# LT Toolbox: Application of Trajectory Arrays to MITgcm trajectories evaluated in the Irminger Sea

Welcome to the Lagrangian Trajectories Toolbox tutorial! 

The LT Toolbox is a Python library dedicated to the post-processing, visualisation and analysis of Lagrangian water parcel trajectories. The toolbox offers users two structures for working with Lagrangian trajectories: Trajectory Arrays (TrajArrays) and Trajectory Frames (TrajFrames). In this tutorial, we explore TrajArrays, which make use of [xarray](http://xarray.pydata.org/en/stable/#) multidimensional DataArrays to store attribute variables associated with trajectories (e.g. lat, lon, in-situ temperature etc.).

In this tutorial, we will show how to:

+ **Store** the output of an example collection of MITgcm Lagrangian trajectory code in a TrajArray object.

+ **Add** new variables, such as particle IDs and seeding levels, to your dataset.

+ **Filter** trajectories using any attribute variable contained in your dataset.

+ **Get** existing features, including trajectory start/end times, start/end locations and durations.

+ **Compute** metrics, such as distance travelled, particle displacements, velocities and Lagrangian probabilities from trajectories.

+ **Plot** trajectory data in the form of time series, temperature-salinity diagrams and more.

+ **Map** trajectories, properties and probability distributions onto the Earth's surface using [Cartopy](https://tracmass.readthedocs.io/en/latest/).

## Getting Started

Let us begin by importing the relevant packages we'll need to get started with the LT Toolbox. 

**Note**: Since lt_toolbox is still undergoing unit testing, the package is not yet available on PyPi, hence we use a local development version.

In [None]:
import sys
import xarray as xr
import numpy as np
import matplotlib.pyplot as plt

# Navigating to the local development version of lt_toolbox.
sys.path.append("/home/snapdragon/HadGEM3-GC31-MM/Proj_Future_Pathways/src/Software/lt_toolbox/")

import lt_toolbox as ltt

### Storing Trajectory Data

To explore the functionality of the LT Toolbox, we will use output from the example MITgcm simulation of Lagrangian trajectories advected forwards-in-time from the northward inflows to the upper 1000 m of the Irminger Sea.
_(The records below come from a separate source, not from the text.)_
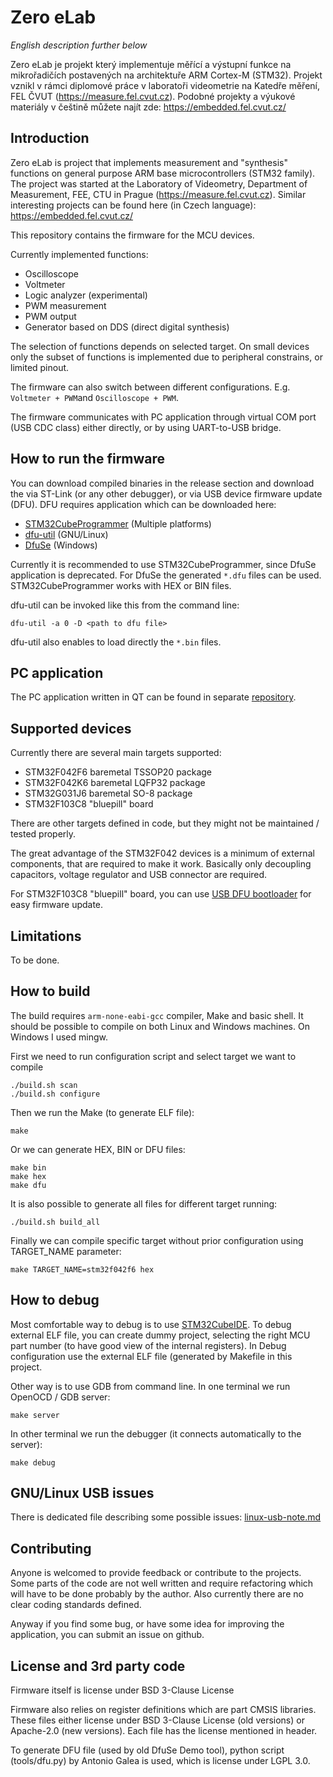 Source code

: # Zero eLab

*English description further below*

Zero eLab je projekt který implementuje měřící a výstupní funkce na mikrořadičích
postavených na architektuře ARM Cortex-M (STM32).
Projekt vznikl v rámci diplomové práce v laboratoři videometrie na Katedře měření, FEL ČVUT (https://measure.fel.cvut.cz).
Podobné projekty a výukové materiály v češtině můžete najít zde:  https://embedded.fel.cvut.cz/

## Introduction

Zero eLab is project that implements measurement and "synthesis" functions on general purpose ARM base microcontrollers (STM32 family).
The project was started at the Laboratory of Videometry, Department of Measurement, FEE, CTU in Prague (https://measure.fel.cvut.cz).
Similar interesting projects can be found here (in Czech language): https://embedded.fel.cvut.cz/

This repository contains the firmware for the MCU devices.

Currently implemented functions:
 * Oscilloscope
 * Voltmeter
 * Logic analyzer (experimental)
 * PWM measurement
 * PWM output
 * Generator based on DDS (direct digital synthesis)

The selection of functions depends on selected target. On small devices only the subset of functions is implemented due to peripheral constrains, or limited pinout.

The firmware can also switch between different configurations. E.g. `Voltmeter + PWM`and `Oscilloscope + PWM`.

The firmware communicates with PC application through virtual COM port (USB CDC class) either directly, or by using UART-to-USB bridge.

## How to run the firmware

You can download compiled binaries in the release section and download the via ST-Link (or any other debugger), or via USB device firmware update (DFU).
DFU requires application which can be downloaded here:
 * [STM32CubeProgrammer](https://st.com/stm32cubeprog) (Multiple platforms)
 * [dfu-util](http://dfu-util.sourceforge.net/) (GNU/Linux)
 * [DfuSe](http://www.st.com/content/st_com/en/products/development-tools/software-development-tools/stm32-software-development-tools/stm32-programmers/stsw-stm32080.html) (Windows)

Currently it is recommended to use STM32CubeProgrammer, since DfuSe application is deprecated. For DfuSe the generated `*.dfu` files can be used. STM32CubeProgrammer works with HEX or BIN files.

dfu-util can be invoked like this from the command line:
```
dfu-util -a 0 -D <path to dfu file>
```

dfu-util also enables to load directly the `*.bin` files.

## PC application

The PC application written in QT can be found in separate [repository](https://github.com/adamberlinger/zero_elabviewer/).

## Supported devices

Currently there are several main targets supported:
 * STM32F042F6 baremetal TSSOP20 package
 * STM32F042K6 baremetal LQFP32 package
 * STM32G031J6 baremetal SO-8 package
 * STM32F103C8 "bluepill" board

There are other targets defined in code, but they might not be maintained / tested properly.

The great advantage of the STM32F042 devices is a minimum of external components, that are required to make it work. Basically only decoupling capacitors, voltage regulator and USB connector are required.

For STM32F103C8 "bluepill" board, you can use [USB DFU bootloader](https://github.com/adamberlinger/stm32f103_bluepill_dfu) for easy firmware update.

[//]: # (Replace this section in future with link to wiki)

## Limitations

To be done.

## How to build

The build requires `arm-none-eabi-gcc` compiler, Make and basic shell. It should be possible to compile on both Linux and Windows machines. On Windows I used mingw.

First we need to run configuration script and select target we want to compile
```
./build.sh scan
./build.sh configure
```

Then we run the Make (to generate ELF file):
```
make
```

Or we can generate HEX, BIN or DFU files:
```
make bin
make hex
make dfu
```

It is also possible to generate all files for different target running:
```
./build.sh build_all
```

Finally we can compile specific target without prior configuration using TARGET_NAME parameter:
```
make TARGET_NAME=stm32f042f6 hex
```

## How to debug

Most comfortable way to debug is to use [STM32CubeIDE](https://st.com/stm32cubeide). To debug external ELF file, you can create dummy project, selecting the right MCU part number (to have good view of the internal registers). In Debug configuration use the external ELF file (generated by Makefile in this project.

Other way is to use GDB from command line. In one terminal we run OpenOCD / GDB server:
```
make server
```

In other terminal we run the debugger (it connects automatically to the server):
```
make debug
```

## GNU/Linux USB issues

There is dedicated file describing some possible issues: [linux-usb-note.md](/linux-usb-note.md)

## Contributing

Anyone is welcomed to provide feedback or contribute to the projects. Some parts of the code are not well written and require refactoring which will have to be done probably by the author. Also currently there are no clear coding standards defined.

Anyway if you find some bug, or have some idea for improving the application, you can submit an issue on github.

## License and 3rd party code

Firmware itself is license under BSD 3-Clause License

Firmware also relies on register definitions which are part CMSIS libraries. These files either license under BSD 3-Clause License (old versions) or Apache-2.0 (new versions). Each file has the license mentioned in header.

To generate DFU file (used by old DfuSe Demo tool), python script (tools/dfu.py) by Antonio Galea is used, which is license under LGPL 3.0.
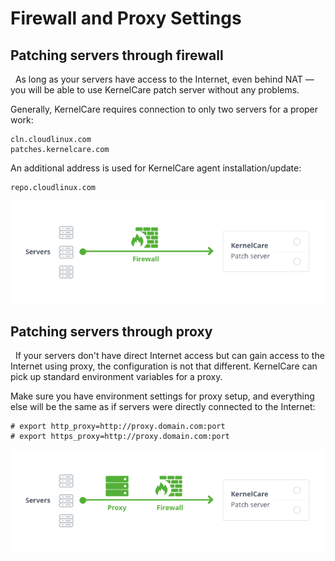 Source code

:# Firewall and Proxy Settings


## Patching servers through firewall
 
As long as your servers have access to the Internet, even behind NAT —  you will be able to use KernelCare patch server without any problems.

Generally, KernelCare requires connection to only two servers for a proper work:

```
cln.cloudlinux.com
patches.kernelcare.com
```

An additional address is used for KernelCare agent installation/update:

```
repo.cloudlinux.com
```

![](/images/patchingthroughfirewall.png)

## Patching servers through proxy


 
If your servers don't have direct Internet access but can gain access to the Internet using proxy, the configuration is not that different. KernelCare can pick up standard environment variables for a proxy.

Make sure you have environment settings for proxy setup, and everything else will be the same as if servers were directly connected to the Internet:

```
# export http_proxy=http://proxy.domain.com:port
# export https_proxy=http://proxy.domain.com:port
```

![](/images/patchingthroughproxy.png)

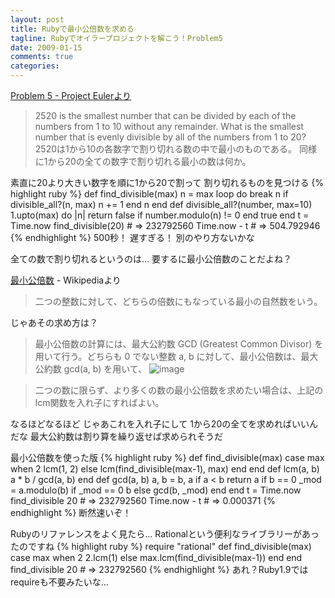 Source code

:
 ```yaml
---
layout: post
title: Rubyで最小公倍数を求める
tagline: Rubyでオイラープロジェクトを解こう！Problem5
date: 2009-01-15
comments: true
categories:
---
```



[Problem 5 - Project Eulerより](http://projecteuler.net/index.php?section=problems&id=5)
> 
> 2520 is the smallest number that can be divided by each of the numbers from 1 to 10 without any remainder.
> What is the smallest number that is evenly divisible by all of the numbers from 1 to 20?
> 2520は1から10の各数字で割り切れる数の中で最小のものである。
> 同様に1から20の全ての数字で割り切れる最小の数は何か。


素直に20より大きい数字を順に1から20で割って
割り切れるものを見つける
{% highlight ruby %}
 def find_divisible(max)
   n = max
   loop do
     break n if divisible_all?(n, max)
     n += 1
   end
   n
 end
 def divisible_all?(number, max=10)
   1.upto(max) do |n|
     return false if number.modulo(n) != 0
   end
   true
 end
 t = Time.now
 find_divisible(20) # => 232792560
 Time.now - t # => 504.792946
{% endhighlight %}
500秒！
遅すぎる！
別のやり方ないかな

全ての数で割り切れるというのは…
要するに最小公倍数のことだよね？

[最小公倍数](http://ja.wikipedia.org/wiki/%E6%9C%80%E5%B0%8F%E5%85%AC%E5%80%8D%E6%95%B0) - Wikipediaより
> 
> 二つの整数に対して、どちらの倍数にもなっている最小の自然数をいう。

じゃあその求め方は？
> 
> 最小公倍数の計算には、最大公約数 GCD (Greatest Common Divisor) を用いて行う。どちらも 0 でない整数 a, b に対して、最小公倍数は、最大公約数 gcd(a, b) を用いて、
> ![image](http://img.f.hatena.ne.jp/images/fotolife/k/keyesberry/20090115/20090115082304.png)

> 二つの数に限らず、より多くの数の最小公倍数を求めたい場合は、上記のlcm関数を入れ子にすればよい。

なるほどなるほど
じゃあこれを入れ子にして
1から20の全てを求めればいいんだな
最大公約数は割り算を繰り返せば求められそうだ

最小公倍数を使った版
{% highlight ruby %}
 def find_divisible(max)
   case max
   when 2
     lcm(1, 2)
   else
     lcm(find_divisible(max-1), max)
   end
 end
 def lcm(a, b)
   a * b / gcd(a, b)
 end
 def gcd(a, b)
   a, b = b, a if a < b
   return a if b == 0
   _mod = a.modulo(b)
   if _mod == 0
     b
   else
     gcd(b, _mod)
   end
 end
 t = Time.now
 find_divisible 20 # => 232792560
 Time.now - t # => 0.000371
{% endhighlight %}
断然速いぞ！

Rubyのリファレンスをよく見たら…
Rationalという便利なライブラリーがあったのですね
{% highlight ruby %}
require "rational"
def find_divisible(max)
  case max
  when 2
    2.lcm(1)
  else
    max.lcm(find_divisible(max-1))
  end
end
find_divisible 20 # => 232792560
{% endhighlight %}
あれ？Ruby1.9ではrequireも不要みたいな…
MITgcm trajectory output is provided in .mat files, so we first use Export_MITgcm_Lagrangian_trajectories_to_zarr.ipynb to reformat the output data into a .nc file conforming to the standard NCEI trajectory [template](https://www.nodc.noaa.gov/data/formats/netcdf/v2.0/trajectoryIncomplete.cdl).

Below we load the resulting .nc file as a DataSet with xarray, before creating a TrajArray, traj.

In [None]:
# Navigate to the directory where the ORCA1 output data is stored.
trajDir = "/home/snapdragon/HadGEM3-GC31-MM/Proj_Future_Pathways/src/Software/lt_toolbox/tutorials/data/"
trajFilename = "MITgcm_2km_upper_1000m_example_traj.zarr"

# Open output .nc file as a DataSet.
dataset = xr.open_zarr(trajDir + trajFilename, chunks=None)
# Modify time variable to be in hours from day fraction:
dataset['time'].values = dataset['time'].values * (24)

# Create a TrajArray from the DataSet.
traj = ltt.TrajArray(dataset)

**What is a TrajArray?**

The TrajArray, traj, hosts the original xarray DataSet accessible as an attribute with traj.data. 

For improved functionality, attribute variables (data variables stored in our DataSet) are made accessible with traj.{variable} to access a given {variable}.

The true value of a trajectories object comes with the use of the built-in functions specifically designed for post-processing, visualisation and analysis of Lagrangain water parcel trajectories.

### Exploring our TrajArray

By accessing the .data attribute of our TrajArray above, we can see that attribute variables are formatted with dimensions **traj** (trajectory) and **obs** (observation - represents one time-level).

**Note**: Since trajectories are of differing lengths, missing **obs** values for a given **traj** are filled as NaNs or NaTs (time).

In [None]:
# To return details of our original DataSet.
print(traj)

# To access the temp attribute variable.
print(traj.temp)

# Using datetime64 format for time instead of timedelta64.
# Start date of simulation is 2007-01-01
traj = traj.use_datetime('2007-01-01', 'h')


### Adding new attribute variables to our TrajArray.

To add a new attribute variable to a TrajArray, including appending it to the original DataSet, use the **.add_variable()** method. 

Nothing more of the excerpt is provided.